Porteur de plaques militaires : que dit la loi et la morale ?
Dans l'univers de la mode, du surplus militaire ou des souvenirs de famille, arborer des plaques d'identification militaire — communément appelées dog tags — est une pratique fréquente. Pourtant, une question revient régulièrement : s'agit-il d'une usurpation de qualité militaire ou de ce que les anglophones nomment le Stolen Valor ?

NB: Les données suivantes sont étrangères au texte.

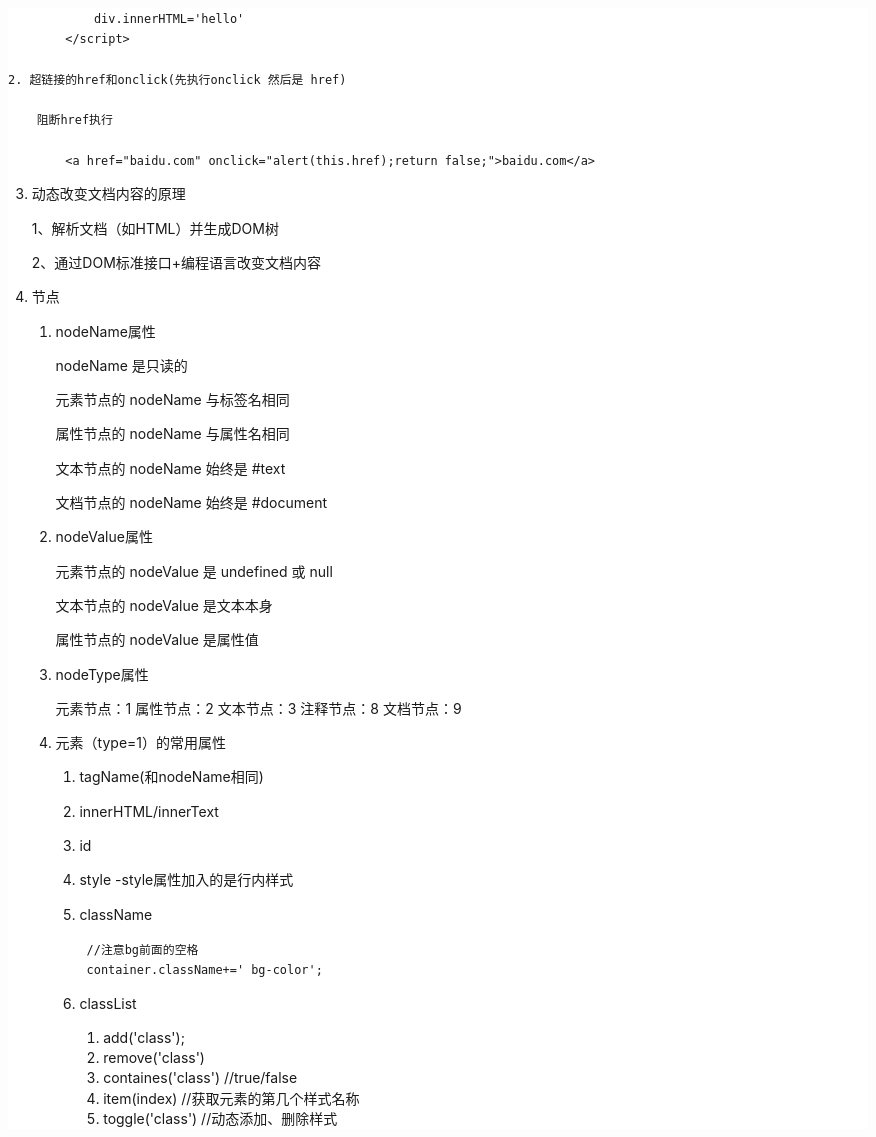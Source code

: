 		        div.innerHTML='hello'
		    </script>
		    
	2. 超链接的href和onclick(先执行onclick 然后是 href)

		阻断href执行
		
			<a href="baidu.com" onclick="alert(this.href);return false;">baidu.com</a>
3. 动态改变文档内容的原理


	1、解析文档（如HTML）并生成DOM树
	
	2、通过DOM标准接口+编程语言改变文档内容
4. 节点

	1. nodeName属性

	
		nodeName 是只读的
		
		元素节点的 nodeName 与标签名相同
		
		属性节点的 nodeName 与属性名相同
		
		文本节点的 nodeName 始终是 #text
		
		文档节点的 nodeName 始终是 #document
		
	2. nodeValue属性

		元素节点的 nodeValue 是 undefined 或 null
		
		文本节点的 nodeValue 是文本本身
		
		属性节点的 nodeValue 是属性值
		
	3. nodeType属性

		元素节点：1
		属性节点：2
		文本节点：3
		注释节点：8
		文档节点：9
		
	4. 元素（type=1）的常用属性

		1. tagName(和nodeName相同)
		2. innerHTML/innerText
		3. id
		4. style -style属性加入的是行内样式
		5. className

				//注意bg前面的空格
				container.className+=' bg-color';
				
		6. classList

			1. add('class');
			2. remove('class')
			3. containes('class') //true/false
			4. item(index) //获取元素的第几个样式名称
			5. toggle('class') //动态添加、删除样式
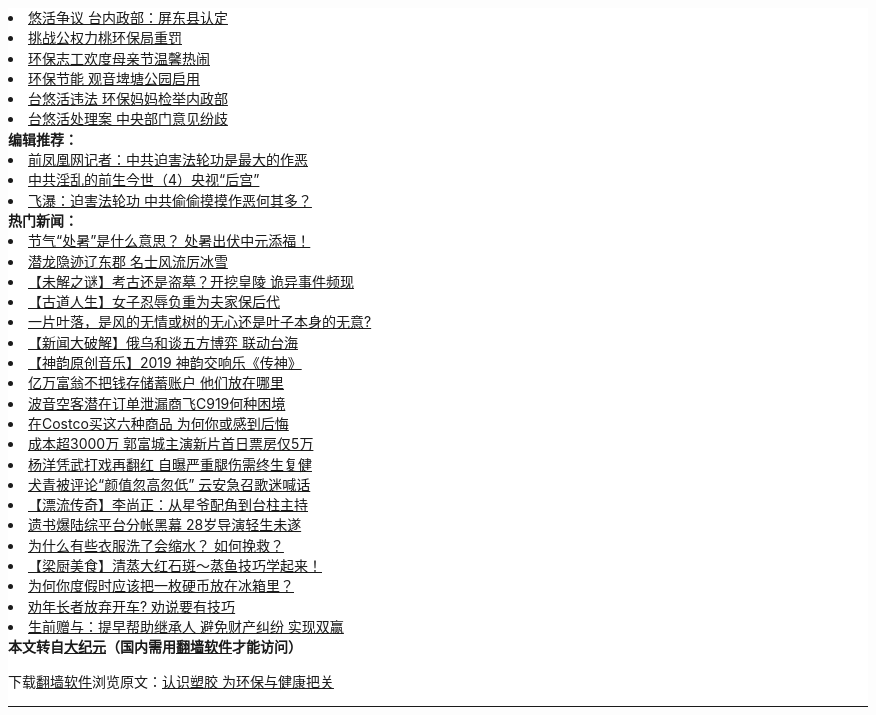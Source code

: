 <li><a href="https://github.com/1992513/djy/blob/master/gb/13/5/10/n3867128.md#1">悠活争议  台内政部：屏东县认定</a></li>
<li><a href="https://github.com/1992513/djy/blob/master/gb/13/5/10/n3867338.md#1">挑战公权力桃环保局重罚</a></li>
<li><a href="https://github.com/1992513/djy/blob/master/gb/13/5/10/n3867441.md#1">环保志工欢度母亲节温馨热闹</a></li>
<li><a href="https://github.com/1992513/djy/blob/master/gb/13/5/10/n3867546.md#1">环保节能  观音埤塘公园启用</a></li>
<li><a href="https://github.com/1992513/djy/blob/master/gb/13/5/10/n3867595.md#1">台悠活违法  环保妈妈检举内政部</a></li>
<li><a href="https://github.com/1992513/djy/blob/master/gb/13/5/10/n3867689.md#1">台悠活处理案 中央部门意见纷歧</a></li>
<strong>编辑推荐：</strong>
<li><a href="https://github.com/1992513/ntdtv/blob/master/gb/2020/04/16/a102824026.md#1" target="_blank">前凤凰网记者：中共迫害法轮功是最大的作恶</a> </li><li><a href="https://github.com/1992513/djy/blob/master/gb/18/3/21/n10237420.md#1" target="_blank">中共淫乱的前生今世（4）央视“后宫”</a></li><li><a href="https://github.com/1992513/djy/blob/master/gb/13/2/24/n3807816.md#1" target="_blank">飞瀑：迫害法轮功 中共偷偷摸摸作恶何其多？</a></li>
<strong>热门新闻：</strong>
<li><a href="https://github.com/1992513/djy/blob/master/gb/18/8/23/n10659446.md#1">节气“处暑”是什么意思？ 处暑出伏中元添福！</a></li>
<li><a href="https://github.com/1992513/djy/blob/master/gb/15/12/10/n4592934.md#1">潜龙隐迹辽东郡 名士风流厉冰雪</a></li>
<li><a href="https://github.com/1992513/djy/blob/master/gb/25/8/23/n14579766.md#1">【未解之谜】考古还是盗墓？开挖皇陵 诡异事件频现</a></li>
<li><a href="https://github.com/1992513/djy/blob/master/gb/25/8/8/n14569774.md#1">【古道人生】女子忍辱负重为夫家保后代</a></li>
<li><a href="https://github.com/1992513/djy/blob/master/gb/25/8/21/n14578146.md#1">一片叶落，是风的无情或树的无心还是叶子本身的无意?</a></li>
<li><a href="https://github.com/1992513/djy/blob/master/gb/25/8/25/n14580914.md#1">【新闻大破解】俄乌和谈五方博弈 联动台海</a></li>
<li><a href="https://github.com/1992513/djy/blob/master/gb/22/4/5/n13697943.md#1">【神韵原创音乐】2019 神韵交响乐《传神》</a></li>
<li><a href="https://github.com/1992513/djy/blob/master/gb/25/8/23/n14579508.md#1">亿万富翁不把钱存储蓄账户 他们放在哪里</a></li>
<li><a href="https://github.com/1992513/djy/blob/master/gb/25/8/23/n14579820.md#1">波音空客潜在订单泄漏商飞C919何种困境</a></li>
<li><a href="https://github.com/1992513/djy/blob/master/gb/25/8/23/n14579804.md#1">在Costco买这六种商品 为何你或感到后悔</a></li>
<li><a href="https://github.com/1992513/djy/blob/master/gb/25/8/22/n14579291.md#1">成本超3000万 郭富城主演新片首日票房仅5万</a></li>
<li><a href="https://github.com/1992513/djy/blob/master/gb/25/8/23/n14579822.md#1">杨洋凭武打戏再翻红 自曝严重腿伤需终生复健</a></li>
<li><a href="https://github.com/1992513/djy/blob/master/gb/25/8/23/n14579431.md#1">犬青被评论“颜值忽高忽低” 云安急召歌迷喊话</a></li>
<li><a href="https://github.com/1992513/djy/blob/master/gb/25/8/23/n14579795.md#1">【漂流传奇】李尚正：从星爷配角到台柱主持</a></li>
<li><a href="https://github.com/1992513/djy/blob/master/gb/25/8/23/n14579837.md#1">遗书爆陆综平台分帐黑幕 28岁导演轻生未遂</a></li>
<li><a href="https://github.com/1992513/djy/blob/master/gb/25/8/24/n14579978.md#1">为什么有些衣服洗了会缩水？ 如何挽救？</a></li>
<li><a href="https://github.com/1992513/djy/blob/master/gb/25/7/19/n14555466.md#1">【梁厨美食】清蒸大红石斑～蒸鱼技巧学起来！</a></li>
<li><a href="https://github.com/1992513/djy/blob/master/gb/25/8/25/n14580580.md#1">为何你度假时应该把一枚硬币放在冰箱里？</a></li>
<li><a href="https://github.com/1992513/djy/blob/master/gb/25/8/11/n14571447.md#1">劝年长者放弃开车? 劝说要有技巧</a></li>
<li><a href="https://github.com/1992513/djy/blob/master/gb/25/8/20/n14577575.md#1">生前赠与：提早帮助继承人 避免财产纠纷 实现双赢</a></li>
<strong>本文转自<a href="https://www.epochtimes.com">大纪元</a>（国内需用<a href="https://github.com/1992513/www/blob/master/README.md#8">翻墙软件</a>才能访问）</strong><p>下载<a href="https://github.com/1992513/www/blob/master/README.md#8">翻墙软件</a>浏览原文：<a href="https://www.epochtimes.com/gb/13/5/11/n3868034.htm">认识塑胶 为环保与健康把关</a></p><hr>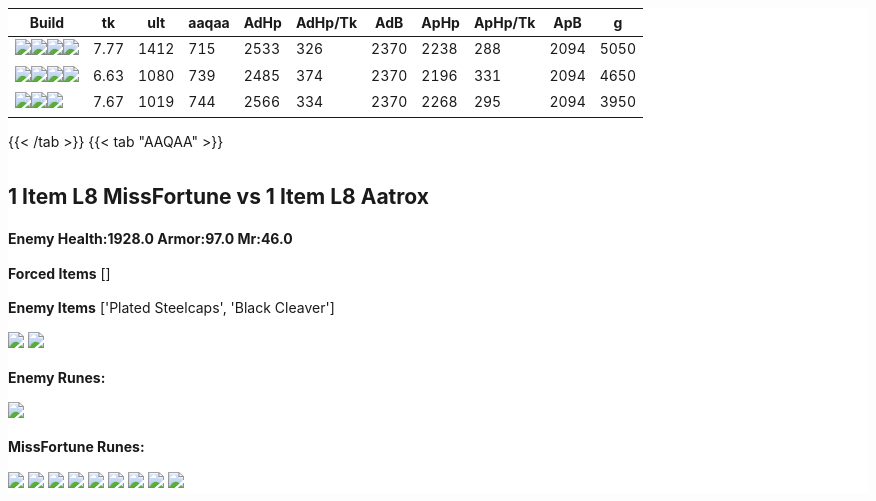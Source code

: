 



 Build |tk|ult|aaqaa|AdHp|AdHp/Tk|AdB|ApHp|ApHp/Tk|ApB|g
-|-|-|-|-|-|-|-|-|-|-
![](/item/3031.png)![](/item/1001.png)![](/item/1053.png)![](/item/1055.png)|7.77|1412|715|2533|326|2370|2238|288|2094|5050
![](/item/3124.png)![](/item/1001.png)![](/item/1053.png)![](/item/1055.png)|6.63|1080|739|2485|374|2370|2196|331|2094|4650
![](/item/3153.png)![](/item/1001.png)![](/item/1055.png)|7.67|1019|744|2566|334|2370|2268|295|2094|3950
{{< /tab >}}
{{< tab "AAQAA" >}}

## 1 Item L8 MissFortune vs 1 Item L8 Aatrox

**Enemy Health:1928.0 Armor:97.0 Mr:46.0**


**Forced Items** []








**Enemy Items** ['Plated Steelcaps', 'Black Cleaver']





![](/item/3047.png)
![](/item/3071.png)



**Enemy Runes:**





![](/StatMods/StatModsHealthScalingIcon.png)



**MissFortune Runes:**


![](/Styles/Precision/PressTheAttack/PressTheAttack.png)
![](/Styles/Precision/PresenceOfMind/PresenceOfMind.png)
![](/Styles/Precision/LegendAlacrity/LegendAlacrity.png)
![](/Styles/Precision/CutDown/CutDown.png)
![](/Styles/Sorcery/AbsoluteFocus/AbsoluteFocus.png)
![](/Styles/Sorcery/GatheringStorm/GatheringStorm.png)
![](/StatMods/StatModsAdaptiveForceIcon.png)
![](/StatMods/StatModsAdaptiveForceIcon.png)
![](/StatMods/StatModsHealthScalingIcon.png)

Sur le plan légal, la réponse est plutôt claire. Contrairement à une carte d'identité militaire officielle, une médaille accordée pour un fait d'armes ou un uniforme complet arborant des insignes officiels, les plaques d'identification ne constituent pas une preuve formelle de statut militaire. Par conséquent, le simple fait de porter des dog tags n'est pas illégal en soi dans la majorité des juridictions.
Cependant, le contexte et l'intention jouent un rôle déterminant. L'usurpation de qualité militaire devient un délit puni par la loi dès lors qu'une personne prétend de manière mensongère être un membre des forces armées ou un vétéran, en particulier pour en tirer un avantage financier, matériel ou social.
Sur le plan éthique, la question suscite un vif débat. Pour les militaires actifs et les vétérans, ces objets en métal portent une charge symbolique très forte : ils rappellent le sacrifice, le service et parfois le souvenir de camarades tombés au combat. Prétendre faussement avoir servi en portant ces symboles est perçu comme un acte profondément irrespectueux.
En résumé, porter des plaques par esthétisme ou en hommage reste autorisé. En revanche, les utiliser pour tromper son entourage franchit la ligne rouge de l'éthique et, dans bien des cas, de la légalité.